Kamis, 08 Januari 2009

Selintas Dalam Benak

Lagi, airmata keluar dari persembunyiannya. Kali ini bukan karena egoisme pribadi semata. Semoga...

**************

Kini, hampir seluruh dunia menyoroti kemelut yang terjadi di Timur Tengah, antara Israel dan Palestina. Mengkritik, menghujat, bahkan menghakimi. Berlomba-lomba beropini, walau tak sedikit yang beraksi. Saya tak mengelak, mengakui bahwa pernah terlibat dalam diskusi - atau sekedar perbincangan singkat - mengenai hal ini.

Terang saya mengecam. Peperangan dan berbagai bentuk kekerasan lainnya adalah manifestasi keburukan pola pikir manusia yang penuh keterbatasan. Sepakat?

Bayangkan saja, betapa ironisnya bila kita bergerilya dalam keseharian, terus menerus diliputi kecemasan dan dikejar ketakutan. Setiap kali suara menggelegar terdengar, seakan jam waktu kita akan semakin melambat. Dan ia dapat berhenti berdetak kapan pun. Tanpa bisa kita tolak.

Saya tidak peduli lagi mengenai siapa yang memulai, tapi saya akan SANGAT menghargai siapapun yang dapat mengakhiri.

Ini bukan hanya perkara menang atau kalah.

Seseorang yang masih punya hati nurani, seharusnya bisa memahami. Dan saya berharap tak hanya seorang, melainkan setiap orang.


NB: Kepada mereka yang hanya bisa dijumpai dari balik layar kaca, yang diliputi durja dalam wajahnya, semoga mentari segera mengikis kegelapan yang pekat ini. Amien.

Kamis, 01 Januari 2009

Ketika Tahun Berganti, Apa yang Bersiap Menanti?

Dunia sedang ber-euforia menyambut kedatangan tahun baru.

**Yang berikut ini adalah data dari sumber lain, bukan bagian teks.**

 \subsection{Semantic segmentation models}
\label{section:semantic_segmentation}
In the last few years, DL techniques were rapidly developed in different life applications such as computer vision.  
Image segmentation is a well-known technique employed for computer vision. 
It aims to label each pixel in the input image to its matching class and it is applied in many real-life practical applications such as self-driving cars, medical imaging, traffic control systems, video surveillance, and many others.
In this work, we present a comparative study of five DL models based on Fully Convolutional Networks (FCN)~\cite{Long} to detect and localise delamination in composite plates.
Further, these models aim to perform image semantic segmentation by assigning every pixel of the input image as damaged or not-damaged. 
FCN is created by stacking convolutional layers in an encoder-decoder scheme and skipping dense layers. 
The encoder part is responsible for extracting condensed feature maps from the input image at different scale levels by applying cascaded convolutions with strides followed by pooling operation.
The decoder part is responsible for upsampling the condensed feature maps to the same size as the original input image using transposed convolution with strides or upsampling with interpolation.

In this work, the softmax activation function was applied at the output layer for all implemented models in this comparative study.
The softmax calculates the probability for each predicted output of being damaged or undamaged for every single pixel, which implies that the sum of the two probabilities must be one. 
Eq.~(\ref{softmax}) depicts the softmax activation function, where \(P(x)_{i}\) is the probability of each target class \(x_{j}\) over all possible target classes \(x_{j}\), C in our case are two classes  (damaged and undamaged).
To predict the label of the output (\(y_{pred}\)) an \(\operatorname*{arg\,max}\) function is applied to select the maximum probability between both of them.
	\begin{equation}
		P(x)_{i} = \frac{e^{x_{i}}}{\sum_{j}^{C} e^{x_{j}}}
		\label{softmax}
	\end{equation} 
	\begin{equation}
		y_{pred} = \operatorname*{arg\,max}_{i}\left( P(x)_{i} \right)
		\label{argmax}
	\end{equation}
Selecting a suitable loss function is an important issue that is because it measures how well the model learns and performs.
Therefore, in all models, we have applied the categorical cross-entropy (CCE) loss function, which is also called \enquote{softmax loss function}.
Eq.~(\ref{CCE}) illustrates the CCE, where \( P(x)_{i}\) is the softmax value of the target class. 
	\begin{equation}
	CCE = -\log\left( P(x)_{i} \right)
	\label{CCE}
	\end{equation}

Bulan Januari kembali menyapa di lembaran baru kalender Masehi, sementara penanggalan Hijriyah telah lebih cepat mendahului.
Di satu sisi, perayaan besar-besaran diselenggarakan untuk menyambutnya. Di sisi lain, sebagian penduduk di berbagai belahan dunia tengah kompak serempak mengutuki segala bentuk kekerasan dan kekacauan yang memporakporandakan sebuah negeri di kawasan Timur Tengah. Belum lagi insiden-insiden yang terjadi di beberapa tempat di malam pergantian tahun, yang secara tragis merenggut tak sedikit nyawa, di saat orang-orang tengah menikmati hiruk-pikuk di pesta hura-hura.

Ironis.

Pergantian tahun hendaknya dimaknai dengan suatu kearifan.
Saatnya kita berkaca selama setahun ke belakang, bagaimana bentuk jalur yang telah lalui.
Apakakah kita telah meninggalkan jejak emas? Atau justru menorehkan goresan kasar dan mengotori pijakan?

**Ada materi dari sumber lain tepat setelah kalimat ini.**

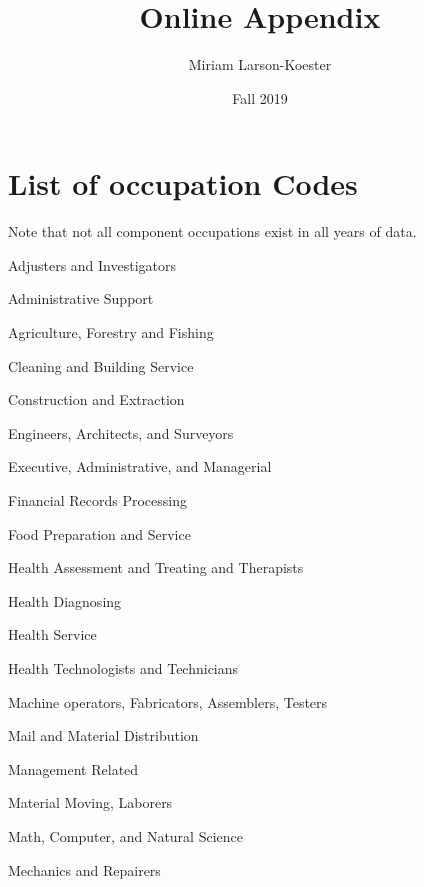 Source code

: \documentclass[11pt]{article}
\title{Online Appendix}
\author{Miriam Larson-Koester}
\date{Fall 2019}
\begin{document}
 
\maketitle

\newpage


\section{List of occupation Codes} \label{occupations}

Note that not all component occupations exist in all years of data. 

%

   
   Adjusters and Investigators
   
   Administrative Support
   
   Agriculture, Forestry and Fishing
   
   Cleaning and Building Service 
   
   Construction and Extraction
   
   Engineers, Architects, and Surveyors
   
   Executive, Administrative, and Managerial
   
   Financial Records Processing 
   
   Food Preparation and Service 
   
   Health Assessment and Treating and Therapists
   
   Health Diagnosing
   
   Health Service
   
   Health Technologists and Technicians
   
   Machine operators, Fabricators, Assemblers, Testers
   
   Mail and Material Distribution
   
   Management Related
   
   Material Moving, Laborers
   
   Math, Computer, and Natural Science
   
   Mechanics and Repairers
   
\end{document}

Bahkan saya pun malu rasanya bila kembali menoleh ke belakang.
Tapi inilah yang harus menjadi motivasi bagi kita untuk menatap ke depan.
Kita pantas bersyukur, bisa kembali mengawali episode tahunan kita.
Saat mungkin ada "mereka" yang tidak mampu mereguk nikmat ini. Ya, bahkan "mereka" tidak peduli hari apa kini. Bukan tidak mau, tapi kondisi yang membuat jadi tidak mampu.

Mari, kita bersiap untuk berbuat "lebih" tahun ini.
Bukan hanya sekedar resolusi, tapi harus terwujud konkrit dalam kontribusi.
Apapun itu, dimanapun kita berada, saya percaya - setiap orang memiliki "lahan"-nya sendiri.

Semoga, tak hanya sekedar menjadi angan.